I will also admit to being early getting back in during the present smash. My normal allocation is 80-20 stock heavy as a long term net buyer; at bottom I rely on cost averaging not timing for protection. But I will shift weights in response to prices and risk, and after Bear I went to 60-40. I starting (slowly) shifting back in when prices broke, when Buffett did his preferred deals basically. And the rest of the way back after the election with bearishness rampant. In November I decided it was time to buy real property, and it took me until the end of January to close. You might argue even that was a bit early, since the local market here bottomed in May, pretty much. Not a big concern to me.
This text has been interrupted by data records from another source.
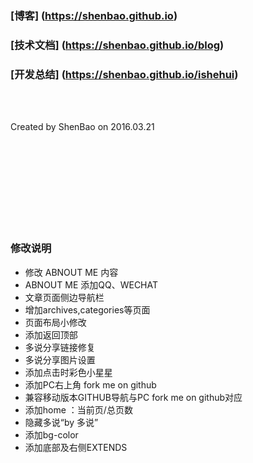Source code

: 
# 

### [博客] (https://shenbao.github.io)

### [技术文档] (https://shenbao.github.io/blog)

### [开发总结] (https://shenbao.github.io/ishehui)

<br/><br/>

Created by ShenBao on 2016.03.21


<br/><br/><br/><br/><br/><br/><br/><br/>

### 修改说明

- 修改 ABNOUT ME 内容
- ABNOUT ME 添加QQ、WECHAT
- 文章页面侧边导航栏
- 增加archives,categories等页面
- 页面布局小修改
- 添加返回顶部
- 多说分享链接修复
- 多说分享图片设置
- 添加点击时彩色小星星
- 添加PC右上角 fork me on github
- 兼容移动版本GITHUB导航与PC fork me on github对应
- 添加home ：当前页/总页数
- 隐藏多说“by 多说”
- 添加bg-color
- 添加底部及右侧EXTENDS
I was skeptical of the real estate bubble throughout, and deliberately avoided buying in the northeast during it (after a move from Chicago near the start of the decade). I predicted the blow up specifically in asset backed securitizations of all kinds as early as 2003 (to hedge fund friends), and named New Plan Realty as a bubble company in the classic Graham sense that would not survive the cycle. I called oil overpriced at $80 on the way up, and a bubble from $100 on, citing continually building stockpiles and the break in US gas demand high prices would cause, and the absence of M1 money growth refuting the inflation-endgame thesis.

But I don't short bubbles even when I see them. I just stay out and see what can be picked up in the ensuing smash. I briefly tried my hand at shorting in the early 1990s, Japanese stocks, and I decided that it was like going to Vegas as a customer instead of being the house. Meaning, you had to be right against a headwind instead of with corporate earnings as a wind at your back, and on time scales so short and moves violent enough it had definite aspects of straight gambling. I also think doing it correctly requires bank-level resources (for credit and transactions costs, information support, execution etc), not a retail speculator with just a broker. I decided that wasn't for me, and I happily leave it to those with something to prove through trading.

My present beef, though, is with those who confuse finance and politics, pretending the everything in markets is governed by ideology - which to me is as silly as Rush's enviromentalist football picks. Finance follows its own logic and its own forces. So does economics - they are interrelated but not the same, and economics is decidedly easier and more predictable than finance. But again, it is necessary to give the subject its own independence instead of distorting it with political ideology.

Another thing I am exercised about right now is the way doom mongering on the right has baited populists into finance-hating attitudes that I consider deeply unjust, and deeply bad politics. A Republican party that hates business and the rich has no future whatsoever; it would not be able to govern and wouldn't deserve to. If the people want class hatred they will go to the socialist left every time. I see this as the same error as Perot and Buchanan, and it is a policy and political death-trap for the GOP.

There is a higher theoretical debate I'd love to have about some of this stuff, about Austrian theory, its successes and its limitations, and its recent ideological distortion. But I can't; the subject is overrun by mere finance hatred and mere doom mongering. These are frankly medieval superstitions, and they must be cleared away before anybody can rationally discuss managing the business cycle intelligently (as a matter of practice) or the actual causal forces involved, free of ideological presciption or moralizing smears.

I think I understand Mises and others on the subject well enough to spot his errors; but it would seem everyone influenced by him these days is incapable of independent thought, if it involves questioning his ideas. I consider this a travesty toward his own scientific attitude. But if anyone feels up to it, consider this a standing invitation to discuss the limitations of his understanding of the cycle.